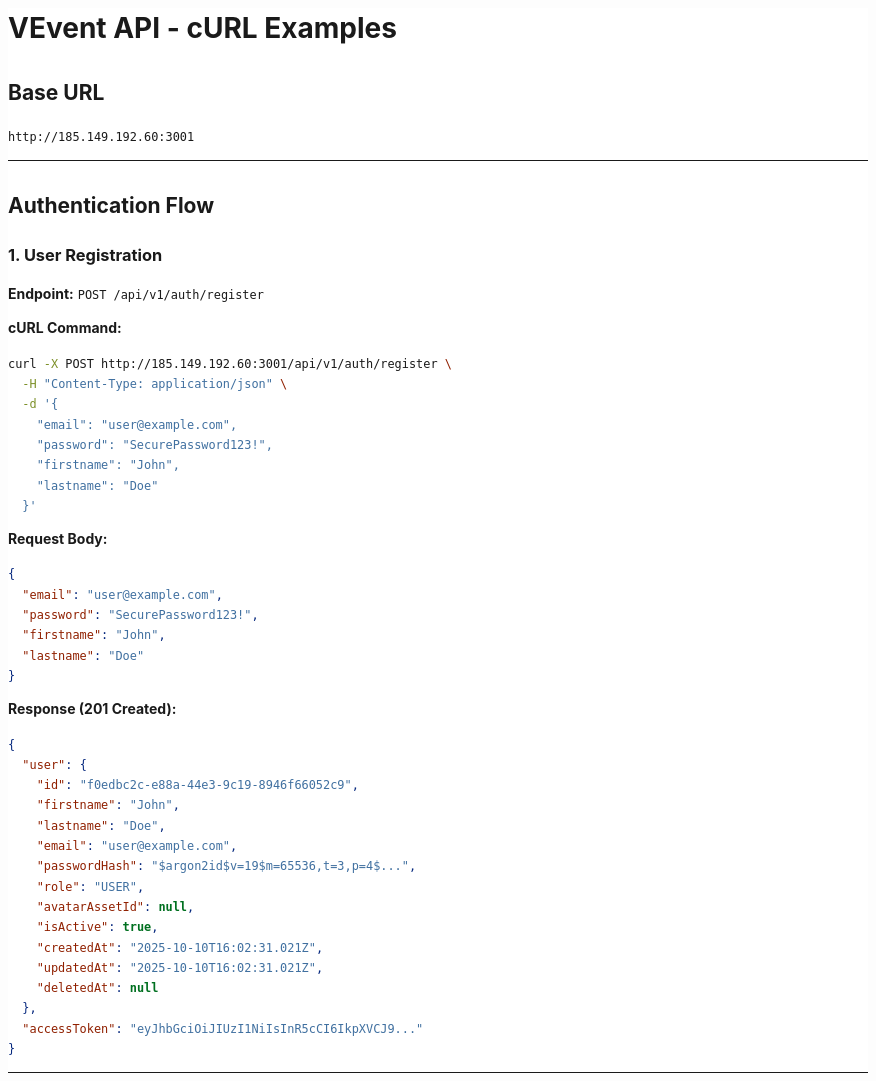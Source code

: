 # VEvent API - cURL Examples

## Base URL
```
http://185.149.192.60:3001
```

---

## Authentication Flow

### 1. User Registration

**Endpoint:** `POST /api/v1/auth/register`

**cURL Command:**
```bash
curl -X POST http://185.149.192.60:3001/api/v1/auth/register \
  -H "Content-Type: application/json" \
  -d '{
    "email": "user@example.com",
    "password": "SecurePassword123!",
    "firstname": "John",
    "lastname": "Doe"
  }'
```

**Request Body:**
```json
{
  "email": "user@example.com",
  "password": "SecurePassword123!",
  "firstname": "John",
  "lastname": "Doe"
}
```

**Response (201 Created):**
```json
{
  "user": {
    "id": "f0edbc2c-e88a-44e3-9c19-8946f66052c9",
    "firstname": "John",
    "lastname": "Doe",
    "email": "user@example.com",
    "passwordHash": "$argon2id$v=19$m=65536,t=3,p=4$...",
    "role": "USER",
    "avatarAssetId": null,
    "isActive": true,
    "createdAt": "2025-10-10T16:02:31.021Z",
    "updatedAt": "2025-10-10T16:02:31.021Z",
    "deletedAt": null
  },
  "accessToken": "eyJhbGciOiJIUzI1NiIsInR5cCI6IkpXVCJ9..."
}
```

---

# # # # # # #

* **PROBLEM STATEMENT**
Only the lines holding the string "lastname" are needed; copy each of them from the material above.

* **SOLUTION TO THIS PROBLEM**
    "lastname": "Doe"
  "lastname": "Doe"
    "lastname": "Doe",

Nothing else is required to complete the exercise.